José había pasado todo el año en Madrid. Seguía trabajando como ayudante de construcción y había pensado en mudarse de casa debido a que su salario no le alcanzaba para pagar el apartamento que antes compartía con Gabriela, pero no había podido debido a que pensaba que irse era darse por vencido, así que se había buscado diversos trabajos extras para poder vivir allí. Comía mal y no salía casi nunca. Sólo una vez al mes iba a la estación de trenes: los primeros meses había tenido la esperanza de ver a Gabriela y se había imaginado lo que le diría, pero a medida que pasaba el tiempo había dejado de esperarla e iba sólo por mantener su rutina, aunque en el fondo sabía que no regresaría.

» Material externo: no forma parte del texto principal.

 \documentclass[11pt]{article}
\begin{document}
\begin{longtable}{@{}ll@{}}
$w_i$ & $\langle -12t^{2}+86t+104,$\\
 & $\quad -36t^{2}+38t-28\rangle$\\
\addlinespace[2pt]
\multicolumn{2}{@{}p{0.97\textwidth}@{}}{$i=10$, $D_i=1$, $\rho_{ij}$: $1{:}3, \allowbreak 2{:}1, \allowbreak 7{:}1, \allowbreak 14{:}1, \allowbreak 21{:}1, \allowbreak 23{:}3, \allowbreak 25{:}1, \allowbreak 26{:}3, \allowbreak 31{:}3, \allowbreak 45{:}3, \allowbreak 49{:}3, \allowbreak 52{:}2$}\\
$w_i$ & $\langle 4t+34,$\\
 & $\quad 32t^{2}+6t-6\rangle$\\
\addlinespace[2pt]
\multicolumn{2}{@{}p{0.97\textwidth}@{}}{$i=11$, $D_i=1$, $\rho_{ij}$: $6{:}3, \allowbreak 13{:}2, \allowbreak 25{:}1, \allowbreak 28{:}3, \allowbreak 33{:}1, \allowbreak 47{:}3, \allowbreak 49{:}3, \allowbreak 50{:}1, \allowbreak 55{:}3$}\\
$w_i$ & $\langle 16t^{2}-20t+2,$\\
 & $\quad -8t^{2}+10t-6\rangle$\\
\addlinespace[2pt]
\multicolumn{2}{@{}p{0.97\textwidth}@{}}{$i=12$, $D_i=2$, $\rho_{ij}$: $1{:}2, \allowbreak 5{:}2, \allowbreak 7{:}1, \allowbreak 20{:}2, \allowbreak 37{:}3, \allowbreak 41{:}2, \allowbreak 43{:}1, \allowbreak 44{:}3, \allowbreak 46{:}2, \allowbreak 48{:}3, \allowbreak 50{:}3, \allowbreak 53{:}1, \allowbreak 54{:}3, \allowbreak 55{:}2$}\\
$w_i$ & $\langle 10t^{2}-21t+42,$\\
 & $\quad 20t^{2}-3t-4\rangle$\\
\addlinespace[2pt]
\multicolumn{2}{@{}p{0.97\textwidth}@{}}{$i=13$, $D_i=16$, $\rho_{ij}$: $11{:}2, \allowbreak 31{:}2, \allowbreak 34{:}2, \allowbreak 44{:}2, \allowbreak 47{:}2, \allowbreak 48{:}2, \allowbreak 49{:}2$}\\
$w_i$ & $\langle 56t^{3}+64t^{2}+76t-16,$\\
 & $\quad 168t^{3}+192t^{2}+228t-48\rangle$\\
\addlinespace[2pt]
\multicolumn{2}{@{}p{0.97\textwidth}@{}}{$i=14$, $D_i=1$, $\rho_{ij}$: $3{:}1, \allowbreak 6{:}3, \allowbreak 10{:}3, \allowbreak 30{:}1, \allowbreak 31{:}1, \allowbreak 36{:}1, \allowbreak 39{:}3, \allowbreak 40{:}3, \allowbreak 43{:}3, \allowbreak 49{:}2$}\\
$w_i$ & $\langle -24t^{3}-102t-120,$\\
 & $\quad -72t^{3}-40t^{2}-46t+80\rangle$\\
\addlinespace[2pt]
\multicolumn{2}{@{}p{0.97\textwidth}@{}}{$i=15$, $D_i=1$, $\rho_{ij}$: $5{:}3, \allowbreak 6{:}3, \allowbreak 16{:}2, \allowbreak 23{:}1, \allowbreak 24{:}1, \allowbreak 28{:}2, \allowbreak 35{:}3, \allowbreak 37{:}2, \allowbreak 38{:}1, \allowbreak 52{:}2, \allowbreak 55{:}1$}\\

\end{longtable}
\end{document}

Gabriela bajó del vagón con su pequeña maleta. Caminó entre la gente hacia el metro. Sintió una voz atrás que susurraba “hoy la vida me sonríe, demasiado para mí”. Sintió su loción, sus manos gruesas que la abrazaban y le tomaban la maleta. No dijo nada y se dejó llevar. Subieron a un taxi y llegaron a un café oscuro y húmedo. Entraron y se sentaron en una mesa alejada de la puerta. Empezó a llover.

Después

En la mesa de enfrente el chico saca su celular y se levanta para contestar. La chica, a modo de juego, se lo quita y habla. Su cara cambia de repente, sigue hablando y el chico la mira asustado. Pasan unos minutos y ella cuelga. Lo mira y él desvía la mirada. Ella lo interroga, él no responde, ella insiste y él se enoja.  Ella empieza a gritarle, él se levanta y la toma de los brazos: le dice que se calle, que no empiece, ella le dice que la suelte y se sacude fuertemente, él la suelta y ella cae, se sostiene de la silla, se sienta y lo mira, él toma su abrigo, deja unos cuantos billetes arrugados sobre la mesa y se va.
 
La chica del cabello rojo está llorando sola en la mesa del café mientras José y Gabriela la observan sorprendidos, ninguno de los tres entiende lo que ha sucedido. Gabriela mira a José y le dice que solo se quedará en Madrid el fin de semana. “Vamos a casa, Gaby”, dice José con un tono dulce, ella se levanta, él toma sus maletas y ambos salen a la noche fría; caminan a casa y en las escaleras José la besa. Entran y ella mira a su alrededor sorprendida de ver que todo sigue exactamente igual que el día en el que se marchó, sólo Igor había cambiado: estaba enorme. Las plantas del balcón estaban a punto de florecer y aún quedaban rebanadas de un pastel de chocolate que, seguramente, José había hecho el miércoles. La sala huele a canela y las sábanas del cuarto son rosas: sus favoritas. Ella sonríe y se acuesta, José la imita y siente ese olor a café y a maracuyá que tanto le encanta, la abraza y ella sonríe. Se duermen pronto. Al día siguiente José le lleva el desayuno a su cama intentando reconciliarse con ella. Salen a caminar por el parque y regresan a casa a cocinar la cena. Al día siguiente salen de compras al mercado y después él la acompaña a la estación: le dice que no se vaya, que le diga por lo menos en dónde vive, que él se va con ella… Ella lo besa en la frente y se pierde entre la gente.